ALMARHUMA ATAU RAHIMMALLAH

Ucapan “al marhum fulan”
Syaikh Muhammad bin Shalih Al Utsaimin rahimahullah ditanya :
Tentang hukum perkataan ( fulan al maghfur lahu), ( fulan al marhum) ?
Syaikh rahimahullah menjawab :
Sebagian orang mengingkari orang yang berkata (fulan al maghfur lahu, fulan al marhum).
Mereka mengatakan : Sesungguhnya kita tidak mengetahui, apakah mayit ini termasuk orang yang mendapatkan rahmat dan ampunan atau tidak ?
Pengingkaran ini dibawa sesuai dengan tempatnya, yaitu jika orang tersebut memberitakan bahwa  mayit ini telah mendapatkan rahmat atau telah mendapatkan ampunan.
Karena tidak boleh mengabarkan bahwa mayit ini termasuk orang yang telah mendapatkan rahmat atau ampunan tanpa ilmu.
Allah ta’ala berfirman :
” Dan janganlah engkau mengikuti sesuatu yang engkau tidak memiliki ilmu tentangnya.” (Al Israa : 36).
Akan tetapi orang tersebut tidak bermaksud untuk memberitakan kepastian hal itu.
Orang yang mengatakan al marhum bapak fulan, al marhumah ibu fulanah atau yang semisalnya tidak bermaksud memastikan atau mengabarkan bahwa mereka termasuk orang yang mendapatkan rahmat.
Namun yang mereka maksudkan dengan hal itu adalah do’a dan harapan supaya Allah merahmati mereka.
Ada perbedaan antara do’a dan berita.

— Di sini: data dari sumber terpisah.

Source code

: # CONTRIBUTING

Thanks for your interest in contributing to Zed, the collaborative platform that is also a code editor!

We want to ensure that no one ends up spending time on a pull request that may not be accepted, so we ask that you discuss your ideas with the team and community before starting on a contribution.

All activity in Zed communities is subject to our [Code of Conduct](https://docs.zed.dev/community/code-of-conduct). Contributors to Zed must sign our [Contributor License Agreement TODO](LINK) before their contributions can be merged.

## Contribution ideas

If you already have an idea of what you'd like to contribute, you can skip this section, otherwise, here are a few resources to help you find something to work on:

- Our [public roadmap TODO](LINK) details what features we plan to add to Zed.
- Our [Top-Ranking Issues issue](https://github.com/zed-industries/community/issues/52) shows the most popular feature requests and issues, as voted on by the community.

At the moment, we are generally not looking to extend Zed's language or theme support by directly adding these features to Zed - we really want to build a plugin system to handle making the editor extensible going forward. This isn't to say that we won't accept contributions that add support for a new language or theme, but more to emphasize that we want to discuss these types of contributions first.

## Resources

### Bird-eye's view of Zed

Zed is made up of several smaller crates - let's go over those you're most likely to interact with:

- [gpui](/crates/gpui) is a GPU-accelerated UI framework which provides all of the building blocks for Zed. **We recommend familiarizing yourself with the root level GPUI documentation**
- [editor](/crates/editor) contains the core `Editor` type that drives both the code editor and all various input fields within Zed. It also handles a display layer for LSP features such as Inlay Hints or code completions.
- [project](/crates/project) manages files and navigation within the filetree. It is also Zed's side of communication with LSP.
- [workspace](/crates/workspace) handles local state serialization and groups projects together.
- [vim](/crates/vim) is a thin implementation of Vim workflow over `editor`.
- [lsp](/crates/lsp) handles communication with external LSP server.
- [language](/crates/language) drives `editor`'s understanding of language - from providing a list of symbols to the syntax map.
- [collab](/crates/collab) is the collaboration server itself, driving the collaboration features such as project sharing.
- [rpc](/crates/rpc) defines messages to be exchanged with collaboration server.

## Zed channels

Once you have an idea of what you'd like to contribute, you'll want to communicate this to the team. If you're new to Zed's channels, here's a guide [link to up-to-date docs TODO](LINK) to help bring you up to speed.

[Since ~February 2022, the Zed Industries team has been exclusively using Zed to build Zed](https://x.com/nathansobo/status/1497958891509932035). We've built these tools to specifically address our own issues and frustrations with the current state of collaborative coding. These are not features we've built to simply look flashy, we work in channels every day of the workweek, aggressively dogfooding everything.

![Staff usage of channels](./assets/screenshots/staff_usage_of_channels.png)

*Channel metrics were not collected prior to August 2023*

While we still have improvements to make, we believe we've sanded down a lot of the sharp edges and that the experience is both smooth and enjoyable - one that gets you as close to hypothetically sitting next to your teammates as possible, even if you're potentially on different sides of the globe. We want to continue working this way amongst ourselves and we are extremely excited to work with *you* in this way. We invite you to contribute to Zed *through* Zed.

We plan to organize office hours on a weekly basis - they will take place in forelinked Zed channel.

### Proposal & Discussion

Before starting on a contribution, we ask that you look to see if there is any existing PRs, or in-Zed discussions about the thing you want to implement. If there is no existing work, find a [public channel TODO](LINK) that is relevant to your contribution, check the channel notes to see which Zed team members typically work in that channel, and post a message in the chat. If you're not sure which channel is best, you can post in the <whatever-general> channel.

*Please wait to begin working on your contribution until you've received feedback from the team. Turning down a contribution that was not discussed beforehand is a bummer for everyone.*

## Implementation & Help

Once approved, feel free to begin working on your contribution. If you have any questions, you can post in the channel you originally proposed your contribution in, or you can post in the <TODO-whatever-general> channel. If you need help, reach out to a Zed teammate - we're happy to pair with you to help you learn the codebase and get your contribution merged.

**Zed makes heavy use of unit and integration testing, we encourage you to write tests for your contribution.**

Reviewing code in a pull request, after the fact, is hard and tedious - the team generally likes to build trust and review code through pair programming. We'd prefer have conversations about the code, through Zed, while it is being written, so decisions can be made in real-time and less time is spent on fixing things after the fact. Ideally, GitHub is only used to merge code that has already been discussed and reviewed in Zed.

Oleh karena itu kita katakan fulan rahimahullah (semoga Allah merahmati  fulan), fulan ghafarallah lahu (semoga Allah mengampuni fulan), fulan ‘afallahu ‘anhu (semoga Allah memaafkan fulan).

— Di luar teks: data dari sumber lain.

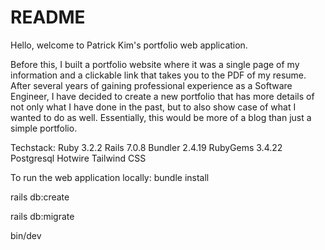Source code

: # README

Hello, welcome to Patrick Kim's portfolio web application.

Before this, I built a portfolio website where it was a single page of my information and a clickable link that takes you to the PDF of my resume. After several years of gaining professional experience as a Software Engineer, I have decided to create a new portfolio that has more details of not only what I have done in the past, but to also show case of what I wanted to do as well. Essentially, this would be more of a blog than just a simple portfolio.

Techstack:
Ruby 3.2.2
Rails 7.0.8
Bundler 2.4.19
RubyGems 3.4.22
Postgresql
Hotwire
Tailwind CSS

To run the web application locally:
bundle install

rails db:create

rails db:migrate

bin/dev
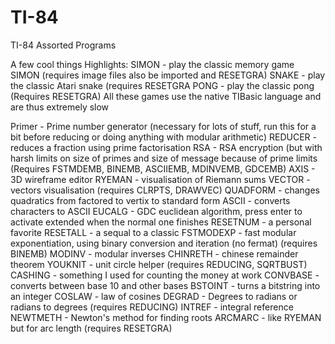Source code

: # TI-84
TI-84 Assorted Programs

A few cool things
Highlights:
SIMON - play the classic memory game SIMON (requires image files also be imported and RESETGRA)
SNAKE - play the classic Atari snake (requires RESETGRA
PONG - play the classic pong (Requires RESETGRA)
All these games use the native TIBasic language and are thus extremely slow

Primer - Prime number generator (necessary for lots of stuff, run this for a bit before reducing or doing anything with modular arithmetic)
REDUCER - reduces a fraction using prime factorisation
RSA - RSA encryption (but with harsh limits on size of primes and size of message because of prime limits (Requires FSTMDEMB, BINEMB, ASCIIEMB, MDINVEMB, GDCEMB)
AXIS - 3D wireframe editor
RYEMAN - visualisation of Riemann sums
VECTOR - vectors visualisation (requires CLRPTS, DRAWVEC)
QUADFORM - changes quadratics from factored to vertix to standard form
ASCII - converts characters to ASCII
EUCALG - GDC euclidean algorithm, press enter to activate extended when the normal one finishes
RESETNUM - a personal favorite
RESETALL - a sequal to a classic
FSTMODEXP - fast modular exponentiation, using binary conversion and iteration (no fermat) (requires BINEMB)
MODINV - modular inverses
CHINRETH - chinese remainder theorem
YOUKNIT - unit circle helper (requires REDUCING, SQRTBUST)
CASHING - something I used for counting the money at work
CONVBASE - converts between base 10 and other bases
BSTOINT - turns a bitstring into an integer
COSLAW - law of cosines
DEGRAD - Degrees to radians or radians to degrees (requires REDUCING)
INTREF - integral reference
NEWTMETH - Newton's method for finding roots
ARCMARC - like RYEMAN but for arc length (requires RESETGRA)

Dan tidak ada perbedaan dari sisi Bahasa Arab antara perkataan kita fulan al marhum dengan fulan rahimahullah. Karena kalimat rahimahullah adalah kalimat khabariyah, demikian juga al marhum yang artinya orang yang mendapat rahmat juga kalimat khabariyah. Maka tidak ada perbedaan diantara keduanya yaitu isi dari keduanya jika ditinjau dari sisi Bahasa Arab.
Oleh karena itu orang yang melarang perkataan fulan al marhum wajib juga melarang perkataan fulan rahimahullah.

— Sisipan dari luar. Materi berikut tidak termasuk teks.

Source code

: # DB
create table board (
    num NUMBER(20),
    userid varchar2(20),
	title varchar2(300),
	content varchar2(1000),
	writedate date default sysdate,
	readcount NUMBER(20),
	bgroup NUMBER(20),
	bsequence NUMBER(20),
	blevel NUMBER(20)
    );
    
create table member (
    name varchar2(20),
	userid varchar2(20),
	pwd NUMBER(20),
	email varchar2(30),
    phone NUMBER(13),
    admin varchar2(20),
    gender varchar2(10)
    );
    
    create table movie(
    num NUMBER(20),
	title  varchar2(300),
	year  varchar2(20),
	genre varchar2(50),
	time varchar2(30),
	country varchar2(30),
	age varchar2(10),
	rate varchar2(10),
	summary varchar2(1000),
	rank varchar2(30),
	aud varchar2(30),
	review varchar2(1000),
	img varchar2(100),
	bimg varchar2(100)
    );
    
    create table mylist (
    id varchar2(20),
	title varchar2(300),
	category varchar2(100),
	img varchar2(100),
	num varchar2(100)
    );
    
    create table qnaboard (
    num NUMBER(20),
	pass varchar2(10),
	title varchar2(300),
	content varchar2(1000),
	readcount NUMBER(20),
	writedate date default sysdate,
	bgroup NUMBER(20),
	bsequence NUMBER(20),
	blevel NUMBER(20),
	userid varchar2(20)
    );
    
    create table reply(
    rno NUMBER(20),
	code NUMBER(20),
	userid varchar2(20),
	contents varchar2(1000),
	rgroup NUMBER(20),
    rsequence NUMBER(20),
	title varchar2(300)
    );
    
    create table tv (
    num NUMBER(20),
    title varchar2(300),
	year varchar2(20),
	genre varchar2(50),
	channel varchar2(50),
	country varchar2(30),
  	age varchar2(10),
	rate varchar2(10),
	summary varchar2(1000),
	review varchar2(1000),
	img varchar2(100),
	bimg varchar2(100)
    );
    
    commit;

Kesimpulannya, kita katakan bahwa tidak ada pengingkaran terhadap kalimat ini yaitu perkataan kita : fulan al marhum, fulan al maghfur lahu dan yang semisalnya. Karena kita tidak mengabarkan bahwa Allah telah merahmati fulan, Allah telah mengampuni  fulan.
Namun kita meminta dan berharap kepada Allah supaya dia demikian. Maka ini termasuk kategori pengharapan dan do’a bukan kategori pemberitaan. Ada perbedaan diantara kedua hal ini.
(Majmuu’  Fataawa wa Rasaail Syaikh Muhammad bin Shalih Al Utsaimin, jilid 3, hal.135-136)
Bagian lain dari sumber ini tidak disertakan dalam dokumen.